今回の問題の核心は、消費者が商品を選ぶ上で不可欠な情報の欠落にあります。具体的には、着色料や香料といった「食品添加物」、そしてゼラチンや大豆などの「原材料」が正しく記載されていませんでした。幸いなことに、2019年11月19日現在で健康被害の報告は寄せられていないとのことですが、日々の食卓を支えるメーカーへの信頼を著しく損ねる事態であることは間違いありません。
SNS上では、この発表を受けて「また表示偽装か」「何を信じて買えばいいのか分からない」といった厳しい声が相次いでいます。特に、健康被害がないとはいえ、原材料の隠蔽は食物アレルギーを持つ方や成分を気にする層にとって非常にセンシティブな問題です。義務化されているアレルギー物質そのものは表記されていたとはいえ、企業の隠蔽体質を疑うユーザーの批判は、いまだに収まる気配を見せていません。
経営刷新と品質保証の新体制で信頼回復へ
事態を重く見た焼津水産化学工業は、2019年12月16日付で品質保証に特化した専門部署を新設することを決定しました。これは、製造現場から独立した立場から厳格なチェックを行うことで、不正の再発を根絶しようとする狙いがあります。さらに経営陣の責任を明確にするため、役員の異動や降格、報酬の減額といった異例の処分も同時に実施される見通しです。
驚くべきは、山田潤社長が自ら開発本部長を兼務するという強硬な体制変更です。トップが現場に直接関与することで意思決定を迅速化し、透明性の高い組織作りを目指す覚悟がうかがえます。企業の不祥事において、こうした「現場への回帰」は一つの再建策ではありますが、一人の人間に権限が集中することによる弊害も懸念されるため、組織全体の意識改革がどこまで浸透するかが今後の大きな焦点となるでしょう。

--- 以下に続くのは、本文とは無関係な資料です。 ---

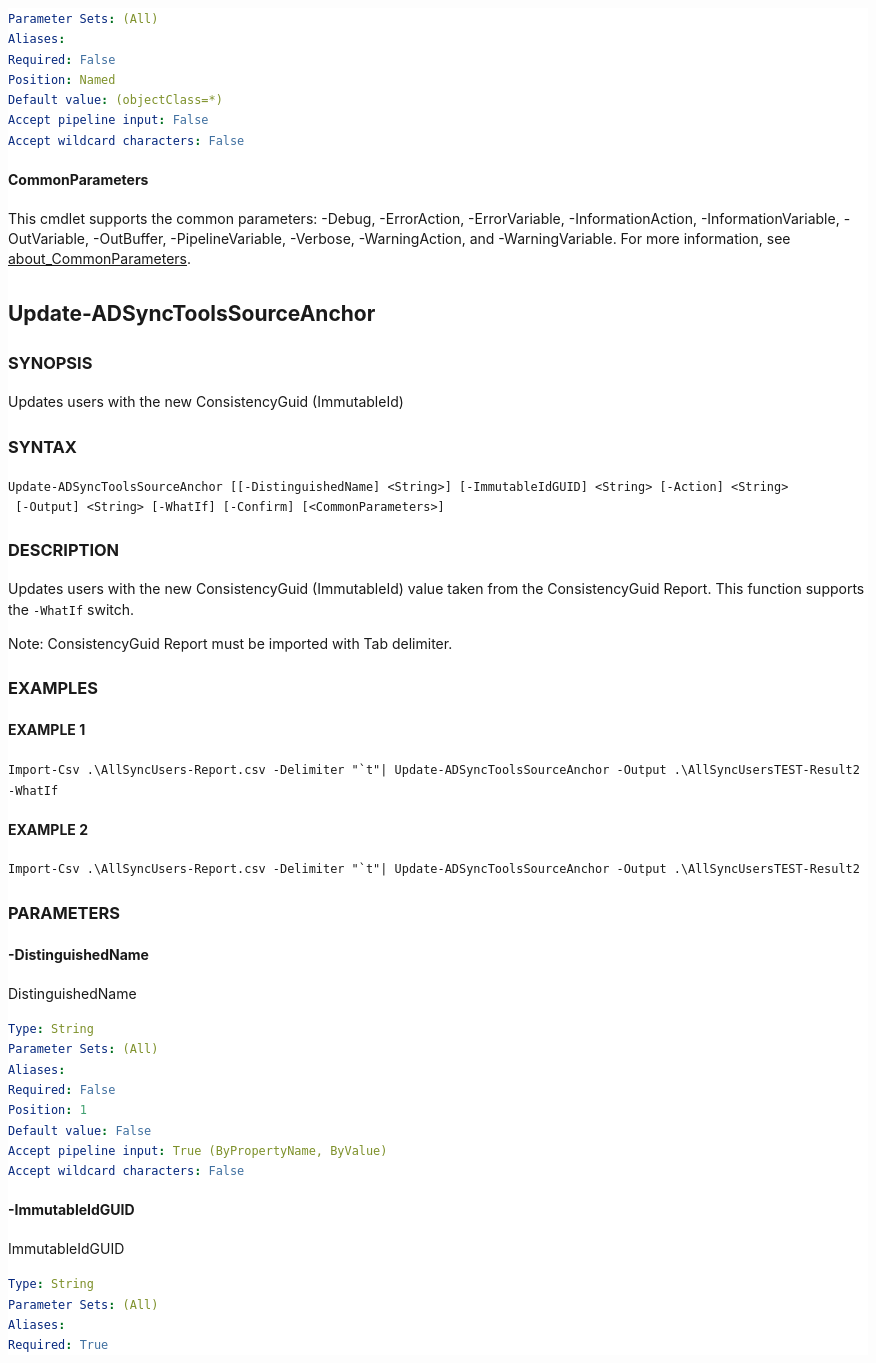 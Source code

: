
 ```yaml
Parameter Sets: (All)
Aliases:
Required: False
Position: Named
Default value: (objectClass=*)
Accept pipeline input: False
Accept wildcard characters: False
```
#### CommonParameters
This cmdlet supports the common parameters: -Debug, -ErrorAction, -ErrorVariable, -InformationAction, -InformationVariable, -OutVariable, -OutBuffer, -PipelineVariable, -Verbose, -WarningAction, and -WarningVariable. For more information, see [about_CommonParameters](/powershell/module/microsoft.powershell.core/about/about_commonparameters).
## Update-ADSyncToolsSourceAnchor
### SYNOPSIS
Updates users with the new ConsistencyGuid (ImmutableId)
### SYNTAX
```
Update-ADSyncToolsSourceAnchor [[-DistinguishedName] <String>] [-ImmutableIdGUID] <String> [-Action] <String>
 [-Output] <String> [-WhatIf] [-Confirm] [<CommonParameters>]
```
### DESCRIPTION
Updates users with the new ConsistencyGuid (ImmutableId) value taken from the ConsistencyGuid Report. This function supports the `-WhatIf` switch.

Note: ConsistencyGuid Report must be imported with Tab delimiter.

### EXAMPLES
#### EXAMPLE 1
```
Import-Csv .\AllSyncUsers-Report.csv -Delimiter "`t"| Update-ADSyncToolsSourceAnchor -Output .\AllSyncUsersTEST-Result2 -WhatIf
```
#### EXAMPLE 2
```
Import-Csv .\AllSyncUsers-Report.csv -Delimiter "`t"| Update-ADSyncToolsSourceAnchor -Output .\AllSyncUsersTEST-Result2
```
### PARAMETERS
#### -DistinguishedName
DistinguishedName
```yaml
Type: String
Parameter Sets: (All)
Aliases:
Required: False
Position: 1
Default value: False
Accept pipeline input: True (ByPropertyName, ByValue)
Accept wildcard characters: False
```
#### -ImmutableIdGUID
ImmutableIdGUID
```yaml
Type: String
Parameter Sets: (All)
Aliases:
Required: True
```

編集者の視点から言えば、今回のような「食品表示法」に関わる問題は、単なる事務的なミスでは片付けられません。食品表示法とは、消費者の権利を守るために原材料や添加物、栄養成分などの記載を義務付けた法律です。これに背く行為は、現代のコンプライアンス重視の社会において致命傷になりかねません。企業には利益追求以上に、消費者の安心を守るという「誠実さ」というインフラを整えることが求められています。